「400Rだと!?」“伝説”の名前を軽々しく受け継いだ新型スカイラインの功罪 | web option(ウェブ オプション)

「400Rだと!?」“伝説”の名前を軽々しく受け継いだ新型スカイラインの功罪

400Rの名に恥じぬ存在であることを切に願う

 

NISMOが400Rに込めた思いを今の日産は理解しているのか?

 

ついに新型スカイラインが発表された。405psを発揮する3.0L直噴ツインターボエンジンや回帰した丸目4灯テールなど興味深いパッケージだが、ウェブオプションが何よりも気になったのは高性能モデルに与えられた400Rというグレード名だ。まさかこんなところで“伝説”の名前を聞くことになるとは思いもしなかった。

 

 

400R。スカイライン史上最高の400psオーバーをアピールするためなのだろうが、往年の日産GT-Rチューニングファンにとってこの名前は特別だろう。

 

 

せっかくの機会なので、改めて本物の400Rを振り返ってみようと思う。登場は1996年。BCNR33型GT-Rデビューから約1年後、ニスモ渾身のコンプリートカーにその名は与えられた。

 

 

心臓部には400R専用に開発されたコンプリートエンジン「RB-X GT2」を搭載。日産工機(REINIK)製のロングストローク鍛造クランクシャフトや鍛造クーリングチャンネル仕様ピストン、鍛造コンロッドを使い、ボア87φ×77.7mmのストロークによって2771ccまで排気量を拡大。そこにN1仕様のメタルタービン+強化アクチュエーターを組み合わせて400psを発揮させた。

 

 

当時のBCNR33チューニング事情を思い起こすと、BNR32チューニングとオーバーラップする部分が多かったため、600psを超えるようなチューンドGT-Rもそれほど珍しい存在ではなかった。では、なぜそんな時代にニスモがあえて400psのコンプリートカーを出したのか? その答えは400Rの開発コンセプトでもある“意のままに操る楽しさ”を追求し、その実現には排気量アップが不可欠だったからに他ならない。

 

回転数を高めるのでなく、低回転域からのトルクを増やすことで、街乗りでも標準車とは別格に乗りやすく、さらにワインディングやサーキットに行けばちょっと手を入れた程度のBCNR33では比較にならないほどのパフォーマンスを発揮する。

 

 

そこに耐久性という尺度を加えると、ちょうどいいところが400ps、47.8kgmという400Rのパワースペックに辿り着くというわけだ。その際に選ばれた動力性能のアップ方法が、機関系にかかる負担の少ない排気量アップやN1タービンの選択ということだったのだ。

 

ただし、この内容は当時のチューニング事情からすると異例の手法でもあった。というのも、当時RB26DETTの排気量アップといえば、回転数も高めて600ps~800psオーバーを狙うようなクルマに対して行う究極的メニューとして認識されていたからだ。

 

 

ブーストアップ仕様でも実現できる400psという出力のために排気量アップを行うという概念はなく、だからこそ400Rは意外性をもってユーザーに受け入れられた。
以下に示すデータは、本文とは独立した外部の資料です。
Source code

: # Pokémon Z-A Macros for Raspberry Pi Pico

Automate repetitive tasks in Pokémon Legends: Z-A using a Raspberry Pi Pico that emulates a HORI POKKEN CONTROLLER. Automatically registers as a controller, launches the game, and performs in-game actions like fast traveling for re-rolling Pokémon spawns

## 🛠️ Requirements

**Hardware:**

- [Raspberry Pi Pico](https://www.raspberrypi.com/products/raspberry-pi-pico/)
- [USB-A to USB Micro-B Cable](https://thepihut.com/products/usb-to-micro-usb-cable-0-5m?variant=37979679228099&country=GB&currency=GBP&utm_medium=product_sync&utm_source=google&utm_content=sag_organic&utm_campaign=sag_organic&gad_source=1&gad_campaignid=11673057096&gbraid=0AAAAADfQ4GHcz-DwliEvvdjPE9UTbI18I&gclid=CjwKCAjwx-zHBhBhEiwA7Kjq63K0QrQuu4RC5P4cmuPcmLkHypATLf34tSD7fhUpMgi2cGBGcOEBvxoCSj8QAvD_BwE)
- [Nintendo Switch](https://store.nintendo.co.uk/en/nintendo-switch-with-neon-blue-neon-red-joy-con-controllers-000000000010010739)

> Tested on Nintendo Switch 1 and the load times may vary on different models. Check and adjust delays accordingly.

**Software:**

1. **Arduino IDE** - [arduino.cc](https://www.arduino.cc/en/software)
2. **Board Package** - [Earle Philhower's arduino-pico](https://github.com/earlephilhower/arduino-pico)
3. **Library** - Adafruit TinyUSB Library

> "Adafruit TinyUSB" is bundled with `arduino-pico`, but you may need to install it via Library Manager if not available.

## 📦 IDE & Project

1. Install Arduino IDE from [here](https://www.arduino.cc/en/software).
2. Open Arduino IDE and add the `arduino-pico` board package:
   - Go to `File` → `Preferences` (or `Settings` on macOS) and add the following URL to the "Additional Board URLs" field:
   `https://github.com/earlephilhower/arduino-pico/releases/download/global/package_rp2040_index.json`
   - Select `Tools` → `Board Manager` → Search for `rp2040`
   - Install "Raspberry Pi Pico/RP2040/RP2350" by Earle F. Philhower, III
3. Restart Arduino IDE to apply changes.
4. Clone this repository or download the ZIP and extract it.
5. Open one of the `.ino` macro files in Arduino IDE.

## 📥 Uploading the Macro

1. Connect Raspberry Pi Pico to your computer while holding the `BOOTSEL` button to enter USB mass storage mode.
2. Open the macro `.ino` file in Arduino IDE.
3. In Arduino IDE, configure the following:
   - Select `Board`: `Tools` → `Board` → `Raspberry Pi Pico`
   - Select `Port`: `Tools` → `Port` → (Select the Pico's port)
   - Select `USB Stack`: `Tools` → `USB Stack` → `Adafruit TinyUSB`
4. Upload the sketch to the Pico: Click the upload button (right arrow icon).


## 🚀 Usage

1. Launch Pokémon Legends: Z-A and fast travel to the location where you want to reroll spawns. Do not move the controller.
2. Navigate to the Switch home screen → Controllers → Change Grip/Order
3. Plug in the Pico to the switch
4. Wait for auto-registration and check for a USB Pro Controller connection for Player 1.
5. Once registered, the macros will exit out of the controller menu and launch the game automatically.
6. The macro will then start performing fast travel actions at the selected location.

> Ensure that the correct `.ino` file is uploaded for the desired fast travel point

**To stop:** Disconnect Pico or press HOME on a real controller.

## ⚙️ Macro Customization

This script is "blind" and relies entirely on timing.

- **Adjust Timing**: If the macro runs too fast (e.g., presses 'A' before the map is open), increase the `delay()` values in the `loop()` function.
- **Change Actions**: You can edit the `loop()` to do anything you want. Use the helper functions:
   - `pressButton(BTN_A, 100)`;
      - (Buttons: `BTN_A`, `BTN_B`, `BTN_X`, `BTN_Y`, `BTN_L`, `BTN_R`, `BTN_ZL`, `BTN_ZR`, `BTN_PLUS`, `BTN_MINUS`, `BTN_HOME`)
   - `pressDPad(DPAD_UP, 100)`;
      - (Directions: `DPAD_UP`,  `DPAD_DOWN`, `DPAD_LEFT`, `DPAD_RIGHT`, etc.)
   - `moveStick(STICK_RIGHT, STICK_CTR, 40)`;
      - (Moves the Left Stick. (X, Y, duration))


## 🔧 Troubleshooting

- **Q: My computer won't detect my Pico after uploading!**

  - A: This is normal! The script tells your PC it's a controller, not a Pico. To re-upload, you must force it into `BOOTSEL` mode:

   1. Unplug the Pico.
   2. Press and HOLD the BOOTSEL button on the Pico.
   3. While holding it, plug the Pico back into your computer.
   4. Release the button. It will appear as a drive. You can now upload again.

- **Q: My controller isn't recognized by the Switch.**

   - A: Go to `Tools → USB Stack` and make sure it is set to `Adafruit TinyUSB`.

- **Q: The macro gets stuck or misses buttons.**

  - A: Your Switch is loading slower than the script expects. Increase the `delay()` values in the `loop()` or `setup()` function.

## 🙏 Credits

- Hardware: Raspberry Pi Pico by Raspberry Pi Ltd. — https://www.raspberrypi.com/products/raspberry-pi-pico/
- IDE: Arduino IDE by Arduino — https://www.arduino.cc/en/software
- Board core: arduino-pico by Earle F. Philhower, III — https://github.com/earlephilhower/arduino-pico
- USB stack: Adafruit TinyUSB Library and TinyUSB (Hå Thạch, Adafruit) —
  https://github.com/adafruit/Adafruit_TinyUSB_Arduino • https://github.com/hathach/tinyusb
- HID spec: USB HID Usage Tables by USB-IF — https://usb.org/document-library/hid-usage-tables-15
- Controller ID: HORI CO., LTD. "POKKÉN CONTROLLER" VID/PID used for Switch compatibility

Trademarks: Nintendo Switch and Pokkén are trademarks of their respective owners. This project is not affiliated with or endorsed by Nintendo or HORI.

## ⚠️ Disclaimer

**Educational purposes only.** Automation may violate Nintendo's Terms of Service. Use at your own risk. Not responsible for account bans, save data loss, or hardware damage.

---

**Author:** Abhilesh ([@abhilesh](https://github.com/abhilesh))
そして「ブーストアップによって絞り出す400ps」と「排気量の拡大によって湧き上がる400ps」の違いに誰もが驚いた。

 

 

ボディに至っては全幅が50mm広くなるオーバーフェンダーを装着しており、エアロパーツも派手さは控えながらもノーマルとはデザインを一新。その他にも鍛造3ピースアルミホイールやチタンタワーバー、強化ブッシュ、メーターパネル、シート、マット、キーなど、非常に多くの専用パーツが与えられ、ニスモファンのハートを鷲掴みにする1台に仕上がっていた。

 

 

ニスモ400Rは、意のままに操る楽しさを追求したニスモコンプリートの原点であり、パワーチューンが激化していた90年代のチューニングシーンに一矢報いる存在でもあった。だからこそ多くのファンを魅了し、伝説になったのだ。

 

 

新たに誕生したスカイラインの400Rが、どれほどのものかは知らない。少なくとも、400Rの名に恥じぬ存在であってほしいものだ。